▶ _Work required_
Which lines run from the start of the data below to the line containing "## Argument Reference"? Set them down exactly, with none added.

Dataset records:
[Start of Attachment]
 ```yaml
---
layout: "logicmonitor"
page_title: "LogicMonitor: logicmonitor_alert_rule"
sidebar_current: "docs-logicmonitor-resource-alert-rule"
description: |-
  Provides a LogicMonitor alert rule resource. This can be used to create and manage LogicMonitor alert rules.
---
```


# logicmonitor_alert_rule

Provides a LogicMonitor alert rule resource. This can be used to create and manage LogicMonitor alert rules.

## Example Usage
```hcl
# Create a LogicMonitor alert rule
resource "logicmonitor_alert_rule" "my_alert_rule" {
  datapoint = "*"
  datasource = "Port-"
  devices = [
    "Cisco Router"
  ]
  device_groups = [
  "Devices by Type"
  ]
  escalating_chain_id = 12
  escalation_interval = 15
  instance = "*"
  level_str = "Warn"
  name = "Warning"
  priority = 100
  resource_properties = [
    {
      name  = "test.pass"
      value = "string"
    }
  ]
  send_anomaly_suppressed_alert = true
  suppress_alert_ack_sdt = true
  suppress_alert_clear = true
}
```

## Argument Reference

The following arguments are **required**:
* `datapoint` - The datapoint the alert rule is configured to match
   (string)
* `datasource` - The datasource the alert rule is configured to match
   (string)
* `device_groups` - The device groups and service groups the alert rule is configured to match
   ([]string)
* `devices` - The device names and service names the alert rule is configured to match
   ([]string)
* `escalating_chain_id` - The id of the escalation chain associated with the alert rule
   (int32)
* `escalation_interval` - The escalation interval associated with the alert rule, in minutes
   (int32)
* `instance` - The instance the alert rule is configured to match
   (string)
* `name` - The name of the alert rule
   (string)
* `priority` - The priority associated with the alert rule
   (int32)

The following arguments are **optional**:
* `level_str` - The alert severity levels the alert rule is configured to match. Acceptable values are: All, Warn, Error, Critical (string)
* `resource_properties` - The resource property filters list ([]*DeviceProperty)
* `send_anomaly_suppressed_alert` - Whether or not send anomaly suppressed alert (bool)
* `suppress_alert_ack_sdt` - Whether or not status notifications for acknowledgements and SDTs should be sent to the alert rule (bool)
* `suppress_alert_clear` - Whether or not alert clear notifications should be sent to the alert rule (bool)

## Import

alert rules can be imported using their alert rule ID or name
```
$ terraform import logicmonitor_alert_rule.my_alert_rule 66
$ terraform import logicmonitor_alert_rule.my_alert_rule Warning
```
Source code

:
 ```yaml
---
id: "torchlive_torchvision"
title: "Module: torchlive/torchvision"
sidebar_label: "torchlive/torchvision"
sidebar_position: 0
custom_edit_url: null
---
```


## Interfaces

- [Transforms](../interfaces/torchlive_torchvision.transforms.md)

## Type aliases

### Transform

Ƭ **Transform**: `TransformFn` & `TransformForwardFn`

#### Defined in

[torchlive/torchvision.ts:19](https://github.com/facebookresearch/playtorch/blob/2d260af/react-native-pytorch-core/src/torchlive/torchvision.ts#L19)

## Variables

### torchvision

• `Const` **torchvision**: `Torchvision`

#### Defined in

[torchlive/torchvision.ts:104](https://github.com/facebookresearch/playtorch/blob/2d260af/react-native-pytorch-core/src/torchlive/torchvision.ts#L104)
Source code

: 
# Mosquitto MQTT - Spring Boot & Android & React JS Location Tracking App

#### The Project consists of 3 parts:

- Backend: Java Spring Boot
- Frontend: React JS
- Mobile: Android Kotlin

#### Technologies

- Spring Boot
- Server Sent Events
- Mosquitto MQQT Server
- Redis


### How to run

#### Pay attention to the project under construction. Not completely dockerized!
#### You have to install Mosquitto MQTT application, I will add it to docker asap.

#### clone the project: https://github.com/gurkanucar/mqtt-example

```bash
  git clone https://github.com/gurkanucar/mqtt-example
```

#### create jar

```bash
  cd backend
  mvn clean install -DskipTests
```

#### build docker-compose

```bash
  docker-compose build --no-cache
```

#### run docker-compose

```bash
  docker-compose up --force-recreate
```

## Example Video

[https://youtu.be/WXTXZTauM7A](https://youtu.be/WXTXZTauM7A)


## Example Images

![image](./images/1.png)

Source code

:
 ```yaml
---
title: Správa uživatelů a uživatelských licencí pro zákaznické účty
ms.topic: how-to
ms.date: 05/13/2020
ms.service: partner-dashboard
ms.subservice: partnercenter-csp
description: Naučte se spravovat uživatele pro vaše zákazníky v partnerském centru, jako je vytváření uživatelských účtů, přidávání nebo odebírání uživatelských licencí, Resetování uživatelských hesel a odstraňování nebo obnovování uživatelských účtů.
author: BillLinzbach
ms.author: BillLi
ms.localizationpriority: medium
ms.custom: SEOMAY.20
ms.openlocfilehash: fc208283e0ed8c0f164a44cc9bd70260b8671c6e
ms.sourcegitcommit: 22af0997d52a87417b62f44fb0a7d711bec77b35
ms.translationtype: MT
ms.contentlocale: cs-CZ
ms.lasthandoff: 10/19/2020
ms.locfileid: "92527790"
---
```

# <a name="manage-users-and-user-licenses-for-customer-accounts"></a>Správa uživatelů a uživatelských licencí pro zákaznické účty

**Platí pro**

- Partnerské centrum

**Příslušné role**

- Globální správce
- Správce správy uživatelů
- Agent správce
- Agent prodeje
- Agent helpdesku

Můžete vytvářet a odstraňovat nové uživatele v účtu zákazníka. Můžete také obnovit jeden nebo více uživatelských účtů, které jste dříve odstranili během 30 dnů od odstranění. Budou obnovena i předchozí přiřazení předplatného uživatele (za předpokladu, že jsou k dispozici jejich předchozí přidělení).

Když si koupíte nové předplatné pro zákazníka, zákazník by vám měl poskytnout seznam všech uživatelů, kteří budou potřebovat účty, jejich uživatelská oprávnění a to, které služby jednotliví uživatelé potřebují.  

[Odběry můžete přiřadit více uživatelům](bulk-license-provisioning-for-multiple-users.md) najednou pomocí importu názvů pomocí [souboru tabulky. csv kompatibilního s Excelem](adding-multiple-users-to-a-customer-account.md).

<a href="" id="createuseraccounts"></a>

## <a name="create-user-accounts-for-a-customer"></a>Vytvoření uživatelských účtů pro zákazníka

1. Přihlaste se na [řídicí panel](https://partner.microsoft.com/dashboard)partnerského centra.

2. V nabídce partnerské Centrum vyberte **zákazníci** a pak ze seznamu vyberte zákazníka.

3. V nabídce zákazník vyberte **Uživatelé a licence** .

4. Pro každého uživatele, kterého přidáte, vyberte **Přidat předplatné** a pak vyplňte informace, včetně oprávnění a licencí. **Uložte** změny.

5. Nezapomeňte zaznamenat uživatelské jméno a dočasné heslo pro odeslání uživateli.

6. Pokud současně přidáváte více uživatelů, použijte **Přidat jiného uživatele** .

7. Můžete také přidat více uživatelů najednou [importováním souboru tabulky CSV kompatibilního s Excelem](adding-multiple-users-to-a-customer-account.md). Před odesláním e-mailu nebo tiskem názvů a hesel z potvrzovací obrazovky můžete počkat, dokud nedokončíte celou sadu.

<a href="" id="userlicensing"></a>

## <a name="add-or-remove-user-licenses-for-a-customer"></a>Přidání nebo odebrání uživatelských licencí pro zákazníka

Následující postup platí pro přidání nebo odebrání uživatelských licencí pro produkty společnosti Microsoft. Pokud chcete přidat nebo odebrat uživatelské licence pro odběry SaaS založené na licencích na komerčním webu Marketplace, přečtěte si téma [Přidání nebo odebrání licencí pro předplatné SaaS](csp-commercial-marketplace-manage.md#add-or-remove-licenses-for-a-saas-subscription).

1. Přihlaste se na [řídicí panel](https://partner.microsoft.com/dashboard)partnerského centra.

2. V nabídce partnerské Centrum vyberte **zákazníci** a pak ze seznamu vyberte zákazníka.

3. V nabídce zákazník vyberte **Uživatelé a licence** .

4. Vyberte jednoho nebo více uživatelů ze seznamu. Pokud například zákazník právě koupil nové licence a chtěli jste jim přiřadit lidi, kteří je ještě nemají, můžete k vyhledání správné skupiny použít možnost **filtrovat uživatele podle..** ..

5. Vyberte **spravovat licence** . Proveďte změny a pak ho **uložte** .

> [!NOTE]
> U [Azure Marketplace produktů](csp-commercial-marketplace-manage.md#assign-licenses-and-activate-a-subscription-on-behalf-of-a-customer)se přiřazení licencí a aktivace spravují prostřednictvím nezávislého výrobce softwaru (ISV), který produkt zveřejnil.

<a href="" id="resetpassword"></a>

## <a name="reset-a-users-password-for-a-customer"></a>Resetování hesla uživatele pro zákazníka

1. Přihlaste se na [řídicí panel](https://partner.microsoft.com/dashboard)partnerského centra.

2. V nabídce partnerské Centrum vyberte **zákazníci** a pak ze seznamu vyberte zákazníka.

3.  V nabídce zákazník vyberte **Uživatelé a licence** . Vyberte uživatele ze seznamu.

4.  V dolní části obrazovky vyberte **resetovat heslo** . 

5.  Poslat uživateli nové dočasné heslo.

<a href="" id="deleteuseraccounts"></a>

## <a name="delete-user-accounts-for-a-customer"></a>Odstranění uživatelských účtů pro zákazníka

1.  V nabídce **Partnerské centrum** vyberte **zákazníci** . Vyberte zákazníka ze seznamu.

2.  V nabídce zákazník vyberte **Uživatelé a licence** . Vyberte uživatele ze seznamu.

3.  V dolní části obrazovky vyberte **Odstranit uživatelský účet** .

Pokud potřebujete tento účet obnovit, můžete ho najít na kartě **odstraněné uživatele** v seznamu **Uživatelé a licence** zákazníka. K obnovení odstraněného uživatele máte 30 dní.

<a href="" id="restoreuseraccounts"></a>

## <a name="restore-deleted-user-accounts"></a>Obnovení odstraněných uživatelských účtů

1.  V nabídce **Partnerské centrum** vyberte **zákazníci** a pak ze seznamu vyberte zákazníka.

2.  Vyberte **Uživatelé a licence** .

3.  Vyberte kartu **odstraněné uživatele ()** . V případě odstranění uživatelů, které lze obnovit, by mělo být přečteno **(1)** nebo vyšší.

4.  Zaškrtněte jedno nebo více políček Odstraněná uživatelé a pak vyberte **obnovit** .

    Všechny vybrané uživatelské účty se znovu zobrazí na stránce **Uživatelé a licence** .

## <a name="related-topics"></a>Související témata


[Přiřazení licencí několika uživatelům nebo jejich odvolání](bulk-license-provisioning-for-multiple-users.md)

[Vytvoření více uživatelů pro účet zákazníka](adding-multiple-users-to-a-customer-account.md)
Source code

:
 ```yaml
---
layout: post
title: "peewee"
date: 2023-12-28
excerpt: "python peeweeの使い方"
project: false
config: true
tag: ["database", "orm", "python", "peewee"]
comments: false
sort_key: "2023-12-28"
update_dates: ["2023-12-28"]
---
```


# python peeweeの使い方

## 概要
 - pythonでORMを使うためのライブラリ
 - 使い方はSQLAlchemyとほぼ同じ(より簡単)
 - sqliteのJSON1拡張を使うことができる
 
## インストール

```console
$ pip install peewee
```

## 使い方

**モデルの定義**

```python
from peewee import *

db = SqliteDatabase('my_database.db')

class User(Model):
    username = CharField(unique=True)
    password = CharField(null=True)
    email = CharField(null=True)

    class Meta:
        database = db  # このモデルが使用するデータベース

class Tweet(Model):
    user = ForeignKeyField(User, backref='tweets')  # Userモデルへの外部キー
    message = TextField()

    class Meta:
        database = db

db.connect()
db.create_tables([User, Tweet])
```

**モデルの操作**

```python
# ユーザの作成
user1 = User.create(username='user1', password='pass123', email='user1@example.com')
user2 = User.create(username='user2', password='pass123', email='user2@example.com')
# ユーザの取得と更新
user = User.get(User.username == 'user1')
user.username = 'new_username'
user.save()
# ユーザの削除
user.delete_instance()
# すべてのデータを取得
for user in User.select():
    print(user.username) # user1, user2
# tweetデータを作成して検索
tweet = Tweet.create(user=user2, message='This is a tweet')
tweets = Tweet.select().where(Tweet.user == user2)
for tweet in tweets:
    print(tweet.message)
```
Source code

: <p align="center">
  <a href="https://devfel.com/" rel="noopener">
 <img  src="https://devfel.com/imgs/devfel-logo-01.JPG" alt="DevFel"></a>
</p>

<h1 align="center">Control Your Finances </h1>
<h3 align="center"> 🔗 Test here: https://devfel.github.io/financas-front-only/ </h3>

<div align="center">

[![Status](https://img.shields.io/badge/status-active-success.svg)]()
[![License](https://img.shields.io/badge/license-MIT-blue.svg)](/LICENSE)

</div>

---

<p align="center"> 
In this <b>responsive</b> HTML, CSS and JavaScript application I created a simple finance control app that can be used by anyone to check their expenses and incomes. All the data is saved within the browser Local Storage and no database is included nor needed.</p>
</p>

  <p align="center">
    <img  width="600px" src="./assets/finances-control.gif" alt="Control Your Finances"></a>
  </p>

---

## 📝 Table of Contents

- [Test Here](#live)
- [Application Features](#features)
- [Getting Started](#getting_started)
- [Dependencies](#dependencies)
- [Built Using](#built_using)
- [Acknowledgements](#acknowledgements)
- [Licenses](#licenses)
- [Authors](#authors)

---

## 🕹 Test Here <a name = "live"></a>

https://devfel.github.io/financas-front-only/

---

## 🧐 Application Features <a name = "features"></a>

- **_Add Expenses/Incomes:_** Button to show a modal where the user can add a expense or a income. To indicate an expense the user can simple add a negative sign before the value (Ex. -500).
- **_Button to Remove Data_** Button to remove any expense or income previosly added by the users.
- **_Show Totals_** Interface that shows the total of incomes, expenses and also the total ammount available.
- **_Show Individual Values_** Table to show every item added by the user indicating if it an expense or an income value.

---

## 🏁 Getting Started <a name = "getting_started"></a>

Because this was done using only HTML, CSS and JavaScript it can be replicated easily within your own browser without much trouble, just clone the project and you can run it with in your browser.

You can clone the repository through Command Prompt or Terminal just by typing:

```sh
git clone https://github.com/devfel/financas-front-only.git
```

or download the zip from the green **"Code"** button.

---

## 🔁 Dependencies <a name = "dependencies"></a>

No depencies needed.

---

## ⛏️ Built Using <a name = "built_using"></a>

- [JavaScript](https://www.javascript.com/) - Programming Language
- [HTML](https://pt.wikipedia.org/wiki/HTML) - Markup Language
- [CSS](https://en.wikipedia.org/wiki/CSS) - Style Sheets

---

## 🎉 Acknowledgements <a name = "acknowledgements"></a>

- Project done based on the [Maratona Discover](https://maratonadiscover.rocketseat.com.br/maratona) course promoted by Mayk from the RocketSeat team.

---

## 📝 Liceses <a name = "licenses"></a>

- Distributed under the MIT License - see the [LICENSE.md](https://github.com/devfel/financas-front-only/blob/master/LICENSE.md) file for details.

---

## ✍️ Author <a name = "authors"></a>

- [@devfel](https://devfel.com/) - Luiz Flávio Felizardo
[End of Attachment]
▶ _Answer section_
 ```yaml
---
layout: "logicmonitor"
page_title: "LogicMonitor: logicmonitor_alert_rule"
sidebar_current: "docs-logicmonitor-resource-alert-rule"
description: |-
  Provides a LogicMonitor alert rule resource. This can be used to create and manage LogicMonitor alert rules.
---
```


# logicmonitor_alert_rule

Provides a LogicMonitor alert rule resource. This can be used to create and manage LogicMonitor alert rules.

## Example Usage
```hcl
# Create a LogicMonitor alert rule
resource "logicmonitor_alert_rule" "my_alert_rule" {
  datapoint = "*"
  datasource = "Port-"
  devices = [
    "Cisco Router"
  ]
  device_groups = [
  "Devices by Type"
  ]
  escalating_chain_id = 12
  escalation_interval = 15
  instance = "*"
  level_str = "Warn"
  name = "Warning"
  priority = 100
  resource_properties = [
    {
      name  = "test.pass"
      value = "string"
    }
  ]
  send_anomaly_suppressed_alert = true
  suppress_alert_ack_sdt = true
  suppress_alert_clear = true
}
```

## Argument Reference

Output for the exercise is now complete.